Elle écrit : "Je n'excuse pas leurs gestes ou leurs paroles d'intimidation..." Il me semble que c'est clair. Elle n'excuse pas les agresseurs! Que voulez-vous faire avec quelqu'un qui a 12 ou 15 ans, une fois qu'il ou qu'elle a fait des conneries? Le/la mettre en prison, la fouetter? On essaie de comprendre et de réparer, de rester calme et de ne pas commencer à voir de l'intimidation partout. C'est une démarche basée sur la raison et l'intelligence, pas sur l'émotion immédiate d'un événement qu'on va oublier dans trois mois. Les jeunes, par définition, sont immatures. C'est une question d'éducation, celle des parents, de l'école, de nous tous. Ça commence au berceau. Qui a dit d'oublier la victime? Il faut l'écouter évidemment pour que sa vie change pour le mieux. Dans une mégapolyvalente de 1 500 élèves, ça ne doit pas être si évident de tout voir... Je ne comprends pas non plus cette phrase du premier commentaire, de M. Michel Cloutier : "Madame Locas ne fait que defendre (sic) son territoire, son clan, sa future belle carriere (sic) menee (sic) a (sic) nos frais." Du genre, notre nouvelle droite radine qui fait la chasse aux subventions? Elle étudie à l'université. Les études sont parfois longues et on s'endette. Il faut privatiser les universités maintenant? Bienvenue aux USA! Commentaire de: dominique lavoie
"Bref, beaucoup, BEAUCOUP d'ignorance... "
C'est sûr! Nous sommes tous trop crétins pour voir les résultats! Commentaire de: dominique lavoie
Denis Paquin, j'ai eu comme bien d'autres, des parents qui avaient la bougeotte et j'ai rarement fait plus de deux ans à la même école.
Je suis toujours vivante! Par contre, j'ai tout fait pour éviter ça à mes enfants. Pas que j'ai eu peur qu'ils aillent se pendre, j'ai voulu qu'ils aient une stabilité dans la vie. Ils ont encore les amis de leur maternelle! Commentaire de: Jean-Pierre Boucher
Bonjours monsieur Martineau,
Ayant suivi avec grand intérêt les réactions relatives au poignant ‘départ’ de Marjorie Raymond, j’ai cru bon partager avec vous ma consternation, parce que c’est sans scrupule que certaines personnes de mon entourage m’ont clairement indiqué qu’il n’en tenait qu’a elle d’avoir été plus forte.

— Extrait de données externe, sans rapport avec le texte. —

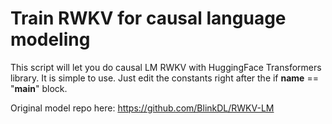 # Train RWKV for causal language modeling
This script will let you do causal LM RWKV with HuggingFace Transformers library.
It is simple to use. Just edit the constants right after the if __name__ == "__main__" block.

Original model repo here: https://github.com/BlinkDL/RWKV-LM
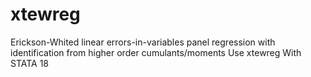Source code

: # xtewreg
Erickson-Whited linear errors-in-variables panel regression with identification from higher order cumulants/moments Use xtewreg With STATA 18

De la maternelle au 5e secondaire, j’ai alternativement été agresseur et agressé, je me félicite d’avoir réussi à sortir de ce terrible cercle vicieux qui régnait ininterrompu grâce à la peur ou l’indifférence des témoins, l’inhabilitée ou le manque de volonté de ceux à qui la protection des élèves leur était confiée. Or, il y a peut-être, en partie, une autre explication pour ce malheureux phénomène scolaire ; la ponérology est l’étude du comportement malicieux de masse. Caractérisé par le renforcement de groupe, où ses membres s’adonnent répétitivement à des comportements déplorables, à un point tel où si ces gestes ne sont pas punis ou freinés à temps, le groupe grandira en popularité et la méchanceté normalisée, la moralité collective atrophiée, les victimes isolées et blâmées. Voyez-vous monsieur Martineau, chimiquement, notre corps réagi différemment lors d’une activité de groupe. Gonflé d’ocytocine, l’individu sera simultanément sympathique envers sont groupe et absolument venimeux envers un autre, ce comportement est facilement observable en regardant les parents démentiels lorsque présents au match de hockey de leurs fils de dix ans. Cette socialisation du mal est somme toute au cœur du problème. Les adhérents de la psychothérapie pour les agresseurs n’osent point avouer que certains agresseurs sont tout simplement incorrigibles de nature. Je parle ici des psychopathes génétiques dont la physionomie du cerveau démontre clairement l’absence d’activité cérébrale essentielle au comportement empathique. La solution immédiate à ce phénomène écolier est de bien sûr isoler le mal, ou du moins isoler la source primaire du mal, en occurrence, le « p’tit chriss » psychopathique au grand charisme, un trait commun aux psychopathes. Au diable les causes de son comportement. Lui et son comportement doivent être marginalisés et exclus aux plus sacrant et les bienséances promulguées, la sécurité émotionnelle, physique et d’apprentissage de la population écolière en dépend grandement. Commentaire de: Emmanuelle Locas
Je vous ferais remarquer, M. Martineau, que vous n'avez toujours pas daigné proposer des solutions concrètes. J'attends toujours...j'attendrai probablement longtemps ! En attendant, voici ce que moi je propose !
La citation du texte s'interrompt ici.